Le poesie di Polansky, siano esse personali o impegnate e “arrabbiate”, colpiscono subito come un pugno allo stomaco. Ampia è la varietà di esperienze umane descritte, vissute in prima persona o viste dagli occhi di chi si muove con la passione nel corpo e nello spirito, e si batte perché le cose migliorino. La parola può cambiare il mondo, specie quando essa è il riflesso scritto di un’azione compiuta o di una voce urlata contro le ingiustizie. Questa è la poesia di Polansky: lo specchio di un uomo che non ha mai permesso che gli eventi gli scorressero addosso, ma che al contrario si è lasciato toccare e ferire dalla vita propria ed altrui. Polansky lotta sempre, da vecchio pugile, ed ancora imbattuto resiste alle offensive di una società ingiusta, perché sa che il match non è mai finito e nulla è perduto, né per sé stesso né per la gente da lui sostenuta e difesa.
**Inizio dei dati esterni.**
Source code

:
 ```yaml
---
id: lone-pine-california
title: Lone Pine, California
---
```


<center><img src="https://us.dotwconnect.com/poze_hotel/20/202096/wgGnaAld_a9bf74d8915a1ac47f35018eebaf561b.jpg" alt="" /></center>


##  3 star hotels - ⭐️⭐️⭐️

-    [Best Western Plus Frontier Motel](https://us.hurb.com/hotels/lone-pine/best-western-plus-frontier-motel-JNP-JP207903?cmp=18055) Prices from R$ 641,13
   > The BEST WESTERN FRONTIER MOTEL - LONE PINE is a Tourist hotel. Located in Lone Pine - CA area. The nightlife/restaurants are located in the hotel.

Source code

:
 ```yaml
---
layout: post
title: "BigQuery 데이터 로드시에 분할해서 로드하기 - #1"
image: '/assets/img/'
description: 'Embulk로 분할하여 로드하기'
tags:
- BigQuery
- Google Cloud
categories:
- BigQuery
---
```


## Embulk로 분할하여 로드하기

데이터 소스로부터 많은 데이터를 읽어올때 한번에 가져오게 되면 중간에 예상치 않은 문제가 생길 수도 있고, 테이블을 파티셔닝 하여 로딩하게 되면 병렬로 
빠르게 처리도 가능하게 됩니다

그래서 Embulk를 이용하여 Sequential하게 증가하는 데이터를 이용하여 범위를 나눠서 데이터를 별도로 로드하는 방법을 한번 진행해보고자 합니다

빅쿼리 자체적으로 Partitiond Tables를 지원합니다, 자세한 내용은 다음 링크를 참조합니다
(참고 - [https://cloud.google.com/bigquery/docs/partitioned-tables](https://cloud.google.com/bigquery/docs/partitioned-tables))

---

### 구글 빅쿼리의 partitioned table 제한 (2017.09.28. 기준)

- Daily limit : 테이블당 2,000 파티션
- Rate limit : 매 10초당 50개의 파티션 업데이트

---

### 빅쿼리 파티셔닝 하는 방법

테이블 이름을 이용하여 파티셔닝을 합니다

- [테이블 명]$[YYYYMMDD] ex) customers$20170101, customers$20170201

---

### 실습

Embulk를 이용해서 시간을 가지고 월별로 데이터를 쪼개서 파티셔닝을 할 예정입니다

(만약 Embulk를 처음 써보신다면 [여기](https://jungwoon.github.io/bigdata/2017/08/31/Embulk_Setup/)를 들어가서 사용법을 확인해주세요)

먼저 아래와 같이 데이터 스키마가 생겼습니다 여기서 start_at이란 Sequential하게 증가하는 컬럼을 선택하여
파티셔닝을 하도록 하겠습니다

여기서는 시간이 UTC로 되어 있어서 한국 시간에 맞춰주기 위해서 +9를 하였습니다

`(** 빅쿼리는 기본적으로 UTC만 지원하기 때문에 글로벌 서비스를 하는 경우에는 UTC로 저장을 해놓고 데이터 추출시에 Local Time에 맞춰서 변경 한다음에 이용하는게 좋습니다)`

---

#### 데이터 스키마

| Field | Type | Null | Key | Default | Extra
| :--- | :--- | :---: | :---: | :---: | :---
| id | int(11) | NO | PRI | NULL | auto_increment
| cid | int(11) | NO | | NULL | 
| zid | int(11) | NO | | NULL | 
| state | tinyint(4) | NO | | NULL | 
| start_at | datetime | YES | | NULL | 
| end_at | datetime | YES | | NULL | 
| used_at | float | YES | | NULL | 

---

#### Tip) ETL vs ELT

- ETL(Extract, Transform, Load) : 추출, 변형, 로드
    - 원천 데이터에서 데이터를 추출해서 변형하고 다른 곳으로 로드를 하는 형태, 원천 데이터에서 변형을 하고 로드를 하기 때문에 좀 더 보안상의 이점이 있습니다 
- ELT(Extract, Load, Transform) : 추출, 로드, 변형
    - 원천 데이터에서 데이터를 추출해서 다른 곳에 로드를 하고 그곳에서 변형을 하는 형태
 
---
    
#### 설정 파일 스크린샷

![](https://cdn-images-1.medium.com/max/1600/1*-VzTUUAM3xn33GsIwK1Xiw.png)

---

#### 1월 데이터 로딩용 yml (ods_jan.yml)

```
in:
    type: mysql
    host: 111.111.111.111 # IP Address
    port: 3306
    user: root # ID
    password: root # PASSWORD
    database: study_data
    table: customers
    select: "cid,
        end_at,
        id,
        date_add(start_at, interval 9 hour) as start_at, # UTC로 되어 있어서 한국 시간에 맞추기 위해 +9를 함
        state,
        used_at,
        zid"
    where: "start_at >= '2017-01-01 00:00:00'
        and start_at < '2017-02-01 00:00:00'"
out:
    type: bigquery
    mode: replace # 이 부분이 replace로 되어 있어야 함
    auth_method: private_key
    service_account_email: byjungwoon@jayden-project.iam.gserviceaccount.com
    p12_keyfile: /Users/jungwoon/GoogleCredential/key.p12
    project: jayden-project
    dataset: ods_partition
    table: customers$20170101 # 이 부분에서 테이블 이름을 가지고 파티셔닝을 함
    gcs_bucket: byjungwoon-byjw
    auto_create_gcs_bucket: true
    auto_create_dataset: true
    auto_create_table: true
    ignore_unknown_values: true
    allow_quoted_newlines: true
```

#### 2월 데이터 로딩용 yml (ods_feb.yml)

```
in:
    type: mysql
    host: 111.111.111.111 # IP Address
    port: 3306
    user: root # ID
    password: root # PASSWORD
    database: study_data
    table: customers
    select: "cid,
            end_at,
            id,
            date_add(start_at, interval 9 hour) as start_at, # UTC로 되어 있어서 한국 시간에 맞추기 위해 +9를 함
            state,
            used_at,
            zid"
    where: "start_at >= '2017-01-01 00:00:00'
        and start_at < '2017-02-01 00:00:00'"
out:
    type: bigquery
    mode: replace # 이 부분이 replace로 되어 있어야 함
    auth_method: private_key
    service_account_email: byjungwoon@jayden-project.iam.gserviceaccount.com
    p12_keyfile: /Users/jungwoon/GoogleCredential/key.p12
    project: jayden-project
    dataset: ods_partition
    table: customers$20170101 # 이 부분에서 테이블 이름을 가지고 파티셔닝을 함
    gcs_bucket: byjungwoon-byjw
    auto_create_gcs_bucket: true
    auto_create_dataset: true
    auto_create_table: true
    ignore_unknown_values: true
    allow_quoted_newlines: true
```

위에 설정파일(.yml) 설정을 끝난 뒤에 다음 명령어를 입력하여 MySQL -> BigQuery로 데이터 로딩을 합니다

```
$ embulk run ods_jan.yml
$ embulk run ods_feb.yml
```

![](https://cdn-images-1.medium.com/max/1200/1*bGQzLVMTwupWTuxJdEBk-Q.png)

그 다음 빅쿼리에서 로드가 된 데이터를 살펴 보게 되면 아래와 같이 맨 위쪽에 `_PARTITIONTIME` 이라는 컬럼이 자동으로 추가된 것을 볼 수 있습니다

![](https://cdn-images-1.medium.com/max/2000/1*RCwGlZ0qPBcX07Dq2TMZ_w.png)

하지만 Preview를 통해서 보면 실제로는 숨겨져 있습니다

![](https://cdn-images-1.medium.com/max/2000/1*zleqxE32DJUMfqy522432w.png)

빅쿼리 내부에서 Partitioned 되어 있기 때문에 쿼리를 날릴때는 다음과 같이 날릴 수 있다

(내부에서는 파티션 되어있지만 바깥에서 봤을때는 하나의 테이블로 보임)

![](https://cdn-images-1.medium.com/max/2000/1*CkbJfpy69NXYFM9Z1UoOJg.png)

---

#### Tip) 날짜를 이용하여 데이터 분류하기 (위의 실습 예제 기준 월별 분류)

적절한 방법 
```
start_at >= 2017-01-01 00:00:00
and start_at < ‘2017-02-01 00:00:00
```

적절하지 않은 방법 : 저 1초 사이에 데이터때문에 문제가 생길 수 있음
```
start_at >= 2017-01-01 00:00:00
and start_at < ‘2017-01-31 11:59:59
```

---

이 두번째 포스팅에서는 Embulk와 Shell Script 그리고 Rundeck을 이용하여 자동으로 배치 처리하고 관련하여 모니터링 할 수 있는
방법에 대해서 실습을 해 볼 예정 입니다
“Si può anche dire che tra tutti i poeti americani in Europa, ma anche negli Stati Uniti, Polansky è il più concretamente impegnato nelle cause per i diritti umani che riguardano le vittime dell’olocausto, specialmente quello inflitto alle popolazioni Rom, e questa è una delle ragioni per cui nel 2004 gli è stato conferito il Premio Weimar, il prestigioso riconoscimento tedesco per i diritti umani.Andando alla radice della Parola/Azione di queste poesie — ed è forse proprio questo il cuore dell’autenticità delle opere di Polansky — il lettore entrerà in un mondo che non conosce, come la maggior parte di noi.” (Jack Hirschman).

Paul Polansky è nato a Mason City (USA) nel 1942, ma ha passato gran parte della sua vita a Madrid, dove si è trasferito negli anni Sessanta, per evitare l’arruolamento forzato per il Vietnam. In Spagna si è occupato di giornalismo ed è stato curatore di tre riviste. Dal 1999 è impegnato in Kosovo come attivista e difensore dei diritti delle popolazioni Rom che, dalla fine della guerra tra serbi e albanesi, sono soggette ad un vero e proprio genocidio. Nonostante egli debba la sua fama mondiale alle sue battaglie a tutela dei Rom kosovari, Polansky è anche un prolifico ed apprezzato romanziere e poeta, che riesce a fondere, nei suoi scritti, l’esperienza di sessantasette anni vissuti intensamente e l’impegno a salvaguardia di una cultura gitana che lo ha toccato nel profondo e che la civiltà occidentale tende a sopprimere. Nel 2004 Polansky è stato insignito del prestigioso Human Rights Award della città di Weimar, in Germania.

Ingresso libero per i tesserati; sottoscrizione annuale (8 euro) per chi ancora non avesse provveduto.